Survey of Income and Program Participation
- Option 6: Collect information on quasi-liquid pensions, life insurance, other assets (jewelry, cemetery plots, art, collections), and other secured debt, which will provide a comprehensiveness of assets and liabilities accounting equal to that of the SCF.
- Option 7: Revise the imputation method used to fill in for item nonresponse to provide more accurate estimates when data are missing.
- Option 8: Increase the number of response brackets, narrow the width of each bracket, and raise the top code of asset brackets to allow respondents to give more accurate responses when they are unable to give an exact value of their asset (or liability).
- Option 9: Collect data on legal (citizenship and refugee) status more than once during the SIPP panel to allow for examination of how assets and liabilities change with immigrant status.

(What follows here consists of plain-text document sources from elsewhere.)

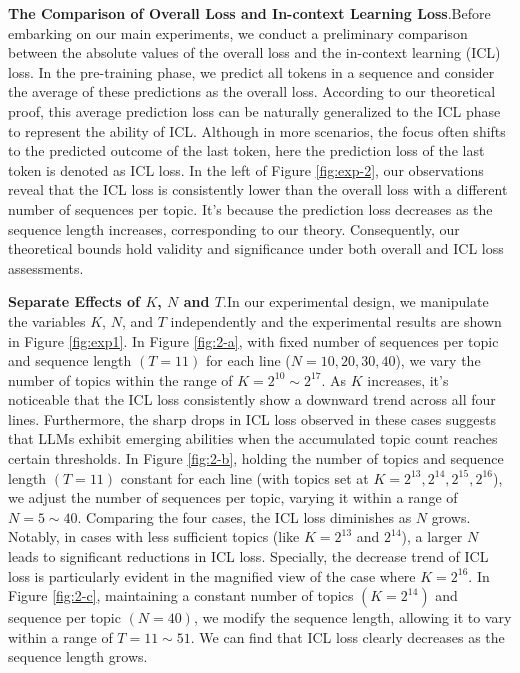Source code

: \textbf{The Comparison of Overall Loss and In-context Learning Loss}.\quad Before embarking on our main experiments, we conduct a preliminary comparison between the absolute values of the overall loss and the in-context learning (ICL) loss. In the pre-training phase, we predict all tokens in a sequence and consider the average of these predictions as the overall loss. According to our theoretical proof, this average prediction loss can be naturally generalized to the ICL phase to represent the ability of ICL. Although in more scenarios, the focus often shifts to the predicted outcome of the last token, here the prediction loss of the last token is denoted as ICL loss. In the left of Figure \ref{fig:exp-2}, our observations reveal that the ICL loss is consistently lower than the overall loss with a different number of sequences per topic. It's because the prediction loss decreases as the sequence length increases, corresponding to our theory. Consequently, our theoretical bounds hold validity and significance under both overall and ICL loss assessments.


\textbf{Separate Effects of $K$, $N$ and $T$}.\quad In our experimental design, we manipulate the variables $K$, $N$, and $T$ independently and the experimental results are shown in Figure \ref{fig:exp1}. In Figure \ref{fig:2-a}, with fixed number of sequences per topic and sequence length $(T=11)$ for each line ($N=10,20,30,40$), we vary the number of topics within the range of $K=2^{10} \sim 2^{17}$. As $K$ increases, it's noticeable that the ICL loss consistently show a downward trend across all four lines. Furthermore, the sharp drops in ICL loss observed in these cases suggests that LLMs exhibit emerging abilities when the accumulated topic count reaches certain thresholds. In Figure \ref{fig:2-b}, holding the number of topics and sequence length $(T=11)$ constant for each line (with topics set at $K=2^{13},2^{14},2^{15},2^{16}$), we adjust the number of sequences per topic, varying it within a range of $N=5 \sim 40$. Comparing the four cases, the ICL loss diminishes as $N$ grows. Notably, in cases with less sufficient topics (like $K=2^{13}$ and $2^{14}$), a larger $N$ leads to significant reductions in ICL loss. Specially, the decrease trend of ICL loss is particularly evident in the magnified view of the case where $K=2^{16}$. In Figure \ref{fig:2-c}, maintaining a constant number of topics $(K=2^{14})$ and sequence per topic $(N=40)$, we modify the sequence length, allowing it to vary within a range of $T=11 \sim 51$. We can find that ICL loss clearly decreases as the sequence length grows.

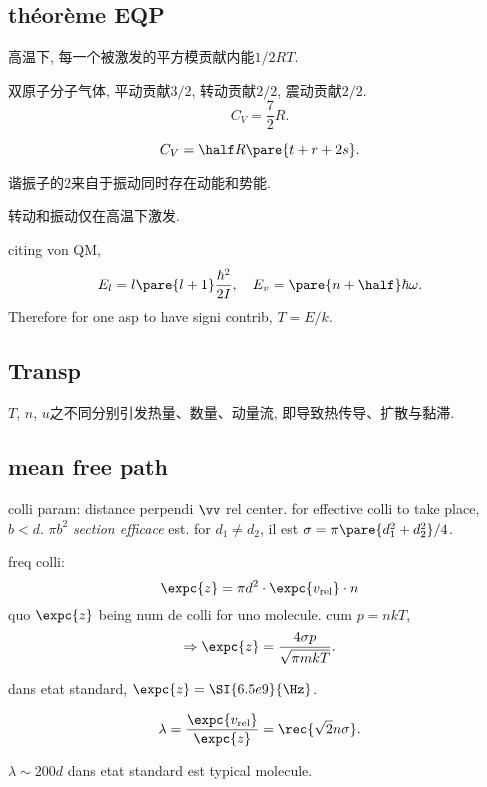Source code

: \documentclass{ctexart}
\begin{document}
\subsection{\texorpdfstring{th\'eor\`eme EQP}{theorem EQP}} %
\label{sub:theoreme_EQP}

\begin{finale}
	高温下, 每一个被激发的平方模贡献内能$1/2RT$.
\end{finale}
\begin{ex}
	双原子分子气体, 平动贡献$3/2$, 转动贡献$2/2$, 震动贡献$2/2$.
	\[ C_V = \frac{7}{2}R. \]
\end{ex}
\begin{finale}
	\[ C_V = \half R\pare{t+r+2s}. \]
\end{finale}
\begin{pitfall}
	谐振子的$2$来自于振动同时存在动能和势能.
\end{pitfall}
\begin{pitfall}
	转动和振动仅在高温下激发.
\end{pitfall}
citing von QM,
\[ E_l = l\pare{l+1}\frac{\hbar^2}{2I},\quad E_v = \pare{n+\half}\hbar\omega. \]
Therefore for one asp to have signi contrib, $T = E/k$. 


\subsection{Transp} %
\label{sub:transp}

$T$, $n$, $u$之不同分别引发热量、数量、动量流, 即导致热传导、扩散与黏滞.

\subsection{mean free path} %
\label{sub:mean_free_path}

colli param: distance perpendi $\vv$ rel center. for effective colli to take place, $b < d$. $\pi b^2$ \emph{section efficace} est. for $d_1 \neq d_2$, il est $\sigma = \pi\pare{d_1^2+d_2^2}/4$.
\par
freq colli:
\[ \expc{z} = \pi d^2\cdot\expc{v_{\mathrm{rel}}}\cdot n \]
quo $\expc{z}$ being  num de colli for uno molecule. cum $p=nkT$,
\[ \Rightarrow \expc{z} = \frac{4\sigma p}{\sqrt{\pi mkT}}. \]
\begin{ex}
	dans etat standard, $\expc{z} = \SI{6.5e9}{\Hz}$.
\end{ex}
\[ \lambda = \frac{\expc{v_{\mathrm{rel}}}}{\expc{z}} = \rec{\sqrt{2}n\sigma}. \]
\begin{ex}
	$\lambda \sim 200d$ dans etat standard est typical molecule.
\end{ex}
\end{document}
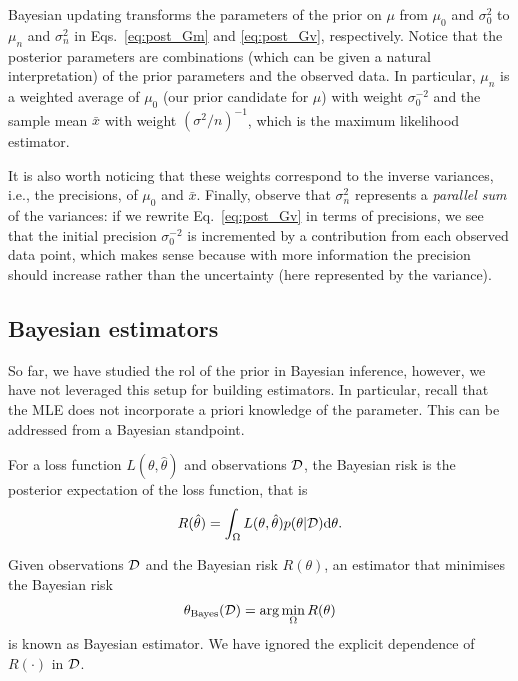 \begin{remark}
Bayesian updating transforms the parameters of the prior on $\mu$ from $\mu_0$ and $\sigma_0^2$ to $\mu_n$ and $\sigma_n^2$ in Eqs.~\eqref{eq:post_Gm} and \eqref{eq:post_Gv}, respectively. Notice that the posterior parameters are combinations (which can be given a natural interpretation) of the prior parameters and the observed data. In particular, $\mu_n$ is a weighted average of $\mu_0$ (our prior candidate for $\mu$) with weight $\sigma_0^{-2}$ and the sample mean $\bar{x}$ with weight $(\sigma^2/n)^{-1}$, which is the maximum likelihood estimator. 

It is also worth noticing that these weights correspond to the inverse variances, i.e., the precisions, of $\mu_0$ and $\bar{x}$. Finally, observe that $\sigma_n^2$ represents a \emph{parallel sum} of the variances: if we rewrite Eq.~\eqref{eq:post_Gv} in terms of precisions, we see that the initial precision $\sigma_0^{-2}$ is incremented by a contribution from each observed data point, which makes sense because with more information the precision should increase rather than the uncertainty (here represented by the variance).
\end{remark}


\subsection{Bayesian estimators}

So far, we have studied the rol of the prior in Bayesian inference, however, we have not leveraged this setup for building estimators. In particular, recall that the MLE does not incorporate a priori knowledge of the parameter. This can be addressed from a Bayesian standpoint.

\begin{definition}
For a loss function $L(\theta,\hat\theta)$ and observations ${\mathcal D}$, the Bayesian risk is the posterior expectation of the loss function, that is
\begin{equation}
    R(\hat\theta) = \int_\Omega L(\theta,\hat\theta)p(\theta|{\mathcal D}){\text d}\theta.
\end{equation}
\end{definition}



\begin{definition}
Given observations ${\mathcal D}$ and the Bayesian risk $R(\theta)$, an estimator that minimises the Bayesian risk 
\begin{equation}
    \theta_\text{Bayes}({\mathcal D}) = \arg\min_{\Omega} R(\theta)
\end{equation}
is known as Bayesian estimator. We have ignored the explicit dependence of $R(\cdot)$ in ${\mathcal D}$.
\end{definition}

Panel Study of Income Dynamics
- Option 10: Link PSID data with administrative data (e.g., data from the Social Security Administration and Internal Revenue Service) to obtain information on individuals' earnings histories, contributions to retirement savings accounts (e.g., 401(k) and 403(b) accounts), and contributions to the Social Security system, as the SIPP and HRS currently do.
- Option 11: Add questions about business equity and other assets to the wealth section, which would strengthen PSID's ability to capture net worth across the entire wealth distribution.
Survey of Consumer Finances
- Option 12: Link SCF data with administrative data (e.g., data from the Social Security Administration, Internal Revenue Service, and Employer Pension Study).
- Option 13: Add more low-income households to the SCF sample to allow for analyses of asset holdings of low-income subgroups such as racial groups or high school dropouts.
- Option 14: Decrease the lower limit of inter vivos transfer in the SCF to allow for more accurate examination of inter-family transfers and asset accumulation for low-income households.
- Option 15: Collect data as a panel that includes at least two or three waves (i.e., points of data collection), which would provide the information needed to study portfolio changes.